(Collection entries)
****************
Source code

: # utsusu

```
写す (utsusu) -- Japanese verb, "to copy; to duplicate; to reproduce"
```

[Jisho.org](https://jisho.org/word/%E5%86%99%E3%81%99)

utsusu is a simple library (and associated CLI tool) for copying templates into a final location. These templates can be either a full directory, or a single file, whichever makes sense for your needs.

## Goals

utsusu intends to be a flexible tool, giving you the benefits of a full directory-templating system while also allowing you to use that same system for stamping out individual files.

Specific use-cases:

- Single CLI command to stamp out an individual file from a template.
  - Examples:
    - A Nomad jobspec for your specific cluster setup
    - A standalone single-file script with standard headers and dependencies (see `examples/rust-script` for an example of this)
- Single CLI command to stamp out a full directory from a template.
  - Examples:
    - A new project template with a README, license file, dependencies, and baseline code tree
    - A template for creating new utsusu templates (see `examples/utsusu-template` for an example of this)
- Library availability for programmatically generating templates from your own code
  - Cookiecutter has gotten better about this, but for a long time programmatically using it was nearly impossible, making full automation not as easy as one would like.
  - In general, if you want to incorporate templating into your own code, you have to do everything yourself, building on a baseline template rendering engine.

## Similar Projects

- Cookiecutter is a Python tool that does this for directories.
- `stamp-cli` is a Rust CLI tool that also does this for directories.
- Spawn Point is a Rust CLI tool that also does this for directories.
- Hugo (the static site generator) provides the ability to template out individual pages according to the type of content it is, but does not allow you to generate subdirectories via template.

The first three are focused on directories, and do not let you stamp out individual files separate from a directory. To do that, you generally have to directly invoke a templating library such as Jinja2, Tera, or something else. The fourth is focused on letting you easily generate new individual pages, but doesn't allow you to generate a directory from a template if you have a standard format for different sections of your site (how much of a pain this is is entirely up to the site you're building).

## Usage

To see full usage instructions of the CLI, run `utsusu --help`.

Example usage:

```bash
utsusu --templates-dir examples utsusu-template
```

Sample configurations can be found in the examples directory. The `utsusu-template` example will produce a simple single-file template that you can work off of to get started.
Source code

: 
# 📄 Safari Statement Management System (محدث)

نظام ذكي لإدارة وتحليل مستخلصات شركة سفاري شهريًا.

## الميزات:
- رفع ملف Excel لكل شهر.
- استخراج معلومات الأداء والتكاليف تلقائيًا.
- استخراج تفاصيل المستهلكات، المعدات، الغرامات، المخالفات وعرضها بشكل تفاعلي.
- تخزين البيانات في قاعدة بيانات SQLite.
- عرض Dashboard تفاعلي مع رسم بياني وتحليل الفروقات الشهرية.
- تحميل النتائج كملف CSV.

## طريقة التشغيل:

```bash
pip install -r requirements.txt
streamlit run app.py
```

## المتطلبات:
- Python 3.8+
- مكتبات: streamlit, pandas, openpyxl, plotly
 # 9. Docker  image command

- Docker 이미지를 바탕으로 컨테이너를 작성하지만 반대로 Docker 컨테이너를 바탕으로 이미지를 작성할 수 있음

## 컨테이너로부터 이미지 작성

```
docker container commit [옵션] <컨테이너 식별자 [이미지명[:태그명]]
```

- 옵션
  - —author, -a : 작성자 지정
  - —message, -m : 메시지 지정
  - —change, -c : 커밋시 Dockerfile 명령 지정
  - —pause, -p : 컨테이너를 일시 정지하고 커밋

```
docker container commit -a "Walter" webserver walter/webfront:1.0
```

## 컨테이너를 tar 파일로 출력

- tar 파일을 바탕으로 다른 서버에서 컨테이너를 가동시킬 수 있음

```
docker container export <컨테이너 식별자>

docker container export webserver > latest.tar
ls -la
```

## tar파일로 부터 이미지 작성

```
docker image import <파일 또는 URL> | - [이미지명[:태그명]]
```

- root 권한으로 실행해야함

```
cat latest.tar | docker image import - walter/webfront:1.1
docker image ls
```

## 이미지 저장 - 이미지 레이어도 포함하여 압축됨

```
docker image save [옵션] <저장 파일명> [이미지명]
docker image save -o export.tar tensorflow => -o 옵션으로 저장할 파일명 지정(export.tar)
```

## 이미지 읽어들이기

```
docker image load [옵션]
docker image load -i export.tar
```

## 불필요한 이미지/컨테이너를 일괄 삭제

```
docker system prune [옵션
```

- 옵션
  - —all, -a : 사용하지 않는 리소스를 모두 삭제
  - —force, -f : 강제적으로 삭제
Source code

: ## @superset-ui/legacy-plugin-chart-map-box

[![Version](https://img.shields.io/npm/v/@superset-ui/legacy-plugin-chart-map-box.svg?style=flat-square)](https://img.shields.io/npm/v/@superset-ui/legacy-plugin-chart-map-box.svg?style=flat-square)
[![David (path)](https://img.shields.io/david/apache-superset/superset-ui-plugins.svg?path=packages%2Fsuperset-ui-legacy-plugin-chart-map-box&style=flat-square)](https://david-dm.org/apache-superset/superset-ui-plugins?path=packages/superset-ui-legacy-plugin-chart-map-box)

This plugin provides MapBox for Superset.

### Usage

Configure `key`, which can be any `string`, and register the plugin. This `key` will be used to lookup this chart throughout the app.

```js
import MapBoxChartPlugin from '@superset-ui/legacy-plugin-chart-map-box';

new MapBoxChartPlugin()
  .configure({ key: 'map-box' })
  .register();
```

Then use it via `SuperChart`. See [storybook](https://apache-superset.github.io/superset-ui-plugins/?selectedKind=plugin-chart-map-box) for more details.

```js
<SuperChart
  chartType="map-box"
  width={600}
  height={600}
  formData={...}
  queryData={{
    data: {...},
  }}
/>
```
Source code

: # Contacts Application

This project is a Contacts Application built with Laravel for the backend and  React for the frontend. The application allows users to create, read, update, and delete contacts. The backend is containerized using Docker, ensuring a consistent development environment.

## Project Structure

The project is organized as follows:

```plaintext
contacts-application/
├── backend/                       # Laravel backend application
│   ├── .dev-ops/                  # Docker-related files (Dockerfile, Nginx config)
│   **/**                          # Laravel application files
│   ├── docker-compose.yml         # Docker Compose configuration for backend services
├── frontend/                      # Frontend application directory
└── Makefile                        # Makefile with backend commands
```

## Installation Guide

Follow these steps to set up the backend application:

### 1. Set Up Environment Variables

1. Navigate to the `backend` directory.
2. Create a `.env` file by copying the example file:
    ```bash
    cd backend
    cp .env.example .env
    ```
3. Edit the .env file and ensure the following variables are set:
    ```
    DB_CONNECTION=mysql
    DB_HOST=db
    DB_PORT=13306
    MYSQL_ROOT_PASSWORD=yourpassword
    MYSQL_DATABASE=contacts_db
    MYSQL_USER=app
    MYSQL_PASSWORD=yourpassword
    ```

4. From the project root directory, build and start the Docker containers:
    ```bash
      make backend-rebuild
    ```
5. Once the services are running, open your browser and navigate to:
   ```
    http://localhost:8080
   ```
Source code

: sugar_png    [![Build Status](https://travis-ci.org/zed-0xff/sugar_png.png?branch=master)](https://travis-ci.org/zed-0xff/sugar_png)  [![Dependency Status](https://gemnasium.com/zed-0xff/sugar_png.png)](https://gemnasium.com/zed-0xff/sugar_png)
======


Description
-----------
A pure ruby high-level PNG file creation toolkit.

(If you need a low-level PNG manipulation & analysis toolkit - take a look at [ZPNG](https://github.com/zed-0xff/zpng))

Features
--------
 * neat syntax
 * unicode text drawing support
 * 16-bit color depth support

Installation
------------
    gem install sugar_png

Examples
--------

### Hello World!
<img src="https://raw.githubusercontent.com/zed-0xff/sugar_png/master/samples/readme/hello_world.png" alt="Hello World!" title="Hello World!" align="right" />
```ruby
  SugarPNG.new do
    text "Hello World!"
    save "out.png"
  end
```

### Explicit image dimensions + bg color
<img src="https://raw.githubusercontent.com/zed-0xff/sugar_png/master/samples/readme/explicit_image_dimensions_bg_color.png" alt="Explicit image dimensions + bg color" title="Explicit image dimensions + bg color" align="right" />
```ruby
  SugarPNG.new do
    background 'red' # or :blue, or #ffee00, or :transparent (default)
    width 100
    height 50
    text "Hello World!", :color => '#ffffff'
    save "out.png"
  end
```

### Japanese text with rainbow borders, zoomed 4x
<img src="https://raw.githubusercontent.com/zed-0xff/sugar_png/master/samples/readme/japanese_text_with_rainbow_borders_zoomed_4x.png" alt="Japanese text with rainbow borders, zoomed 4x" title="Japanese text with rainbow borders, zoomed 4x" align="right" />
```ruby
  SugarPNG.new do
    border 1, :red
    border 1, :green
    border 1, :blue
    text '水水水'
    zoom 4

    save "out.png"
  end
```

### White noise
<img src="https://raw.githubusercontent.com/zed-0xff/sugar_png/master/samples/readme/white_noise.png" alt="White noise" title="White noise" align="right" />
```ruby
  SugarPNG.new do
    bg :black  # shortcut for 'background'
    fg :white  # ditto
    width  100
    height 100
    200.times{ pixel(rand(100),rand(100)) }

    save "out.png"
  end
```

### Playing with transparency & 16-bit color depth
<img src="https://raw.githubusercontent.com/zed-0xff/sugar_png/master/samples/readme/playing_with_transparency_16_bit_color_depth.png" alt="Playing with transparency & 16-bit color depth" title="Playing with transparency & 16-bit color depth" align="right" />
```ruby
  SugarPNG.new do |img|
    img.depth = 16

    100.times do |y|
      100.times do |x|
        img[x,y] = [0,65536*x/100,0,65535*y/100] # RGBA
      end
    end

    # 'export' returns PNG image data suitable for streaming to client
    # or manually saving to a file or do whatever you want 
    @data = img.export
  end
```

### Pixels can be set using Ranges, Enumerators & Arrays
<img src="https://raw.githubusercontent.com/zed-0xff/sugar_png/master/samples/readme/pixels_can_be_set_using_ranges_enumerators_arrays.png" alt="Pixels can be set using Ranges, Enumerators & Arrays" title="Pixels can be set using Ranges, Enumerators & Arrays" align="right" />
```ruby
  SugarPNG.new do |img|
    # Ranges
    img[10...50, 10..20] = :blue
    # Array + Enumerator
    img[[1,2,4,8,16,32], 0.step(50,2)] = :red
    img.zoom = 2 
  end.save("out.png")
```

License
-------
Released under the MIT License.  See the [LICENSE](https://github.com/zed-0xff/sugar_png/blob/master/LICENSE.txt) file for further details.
****************
== Work order ==
Write out exactly the lines above between the line with "# 9. Docker" and the line with "- —change, -c : 커밋시 Dockerfile 명령 지정", inclusive, and nothing beyond them.

== Output ==
 # 9. Docker  image command

- Docker 이미지를 바탕으로 컨테이너를 작성하지만 반대로 Docker 컨테이너를 바탕으로 이미지를 작성할 수 있음

## 컨테이너로부터 이미지 작성

```
docker container commit [옵션] <컨테이너 식별자 [이미지명[:태그명]]
```

- 옵션
  - —author, -a : 작성자 지정
  - —message, -m : 메시지 지정
  - —change, -c : 커밋시 Dockerfile 명령 지정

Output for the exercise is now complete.